(Entries taken from a collection)

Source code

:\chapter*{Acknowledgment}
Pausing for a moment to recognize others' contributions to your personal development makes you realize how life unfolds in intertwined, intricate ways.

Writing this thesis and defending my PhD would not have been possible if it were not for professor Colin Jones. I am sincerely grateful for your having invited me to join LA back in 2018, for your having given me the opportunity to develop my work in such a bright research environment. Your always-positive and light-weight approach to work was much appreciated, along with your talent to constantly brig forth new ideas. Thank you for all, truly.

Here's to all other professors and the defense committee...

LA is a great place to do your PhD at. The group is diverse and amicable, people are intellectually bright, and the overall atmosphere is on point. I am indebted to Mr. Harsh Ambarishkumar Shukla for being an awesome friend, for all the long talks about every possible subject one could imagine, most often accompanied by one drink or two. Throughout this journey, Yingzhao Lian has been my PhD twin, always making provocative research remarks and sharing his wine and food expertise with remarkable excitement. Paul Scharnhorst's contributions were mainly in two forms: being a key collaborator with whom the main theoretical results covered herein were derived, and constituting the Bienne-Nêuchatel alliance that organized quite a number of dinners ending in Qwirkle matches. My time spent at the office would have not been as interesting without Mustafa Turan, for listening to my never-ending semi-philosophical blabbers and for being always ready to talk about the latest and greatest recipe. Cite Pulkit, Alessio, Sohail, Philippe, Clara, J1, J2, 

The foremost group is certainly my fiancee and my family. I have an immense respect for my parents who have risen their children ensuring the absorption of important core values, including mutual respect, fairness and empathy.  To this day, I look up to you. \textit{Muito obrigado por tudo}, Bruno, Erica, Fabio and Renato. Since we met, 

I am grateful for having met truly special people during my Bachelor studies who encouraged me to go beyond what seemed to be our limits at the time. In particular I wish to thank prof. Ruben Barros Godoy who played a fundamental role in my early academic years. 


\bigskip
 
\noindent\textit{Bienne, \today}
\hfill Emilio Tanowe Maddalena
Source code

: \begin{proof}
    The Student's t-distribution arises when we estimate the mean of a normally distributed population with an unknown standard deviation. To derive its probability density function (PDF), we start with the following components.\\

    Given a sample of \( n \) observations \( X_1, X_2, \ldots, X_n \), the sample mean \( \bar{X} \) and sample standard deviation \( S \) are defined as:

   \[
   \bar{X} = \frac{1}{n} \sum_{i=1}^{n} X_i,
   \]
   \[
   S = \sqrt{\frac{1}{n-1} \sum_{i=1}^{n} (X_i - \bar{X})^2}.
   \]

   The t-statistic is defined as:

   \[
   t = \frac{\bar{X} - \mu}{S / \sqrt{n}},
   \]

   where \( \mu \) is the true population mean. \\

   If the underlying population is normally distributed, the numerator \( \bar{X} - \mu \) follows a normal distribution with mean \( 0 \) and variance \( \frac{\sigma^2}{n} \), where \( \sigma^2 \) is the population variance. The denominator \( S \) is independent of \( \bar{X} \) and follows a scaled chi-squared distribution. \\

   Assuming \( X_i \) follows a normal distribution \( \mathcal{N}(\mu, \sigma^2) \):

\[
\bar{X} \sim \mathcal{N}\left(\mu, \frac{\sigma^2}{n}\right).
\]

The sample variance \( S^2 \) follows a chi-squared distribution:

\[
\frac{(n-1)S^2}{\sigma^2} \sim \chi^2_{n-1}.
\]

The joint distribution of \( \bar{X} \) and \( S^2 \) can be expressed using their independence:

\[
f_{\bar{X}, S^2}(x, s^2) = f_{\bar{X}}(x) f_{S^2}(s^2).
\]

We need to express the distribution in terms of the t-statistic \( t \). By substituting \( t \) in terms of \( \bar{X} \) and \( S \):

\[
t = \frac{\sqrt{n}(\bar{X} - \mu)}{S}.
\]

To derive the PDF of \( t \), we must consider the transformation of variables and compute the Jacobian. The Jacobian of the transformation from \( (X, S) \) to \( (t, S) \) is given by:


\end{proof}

» **WORK TO BE COMPLETED**: All that is wanted is the run of lines from the start of the data through the line containing "Here's to all", copied word for word.

» **RESPONSE AREA**:
Source code

:\chapter*{Acknowledgment}
Pausing for a moment to recognize others' contributions to your personal development makes you realize how life unfolds in intertwined, intricate ways.

Writing this thesis and defending my PhD would not have been possible if it were not for professor Colin Jones. I am sincerely grateful for your having invited me to join LA back in 2018, for your having given me the opportunity to develop my work in such a bright research environment. Your always-positive and light-weight approach to work was much appreciated, along with your talent to constantly brig forth new ideas. Thank you for all, truly.

Here's to all other professors and the defense committee...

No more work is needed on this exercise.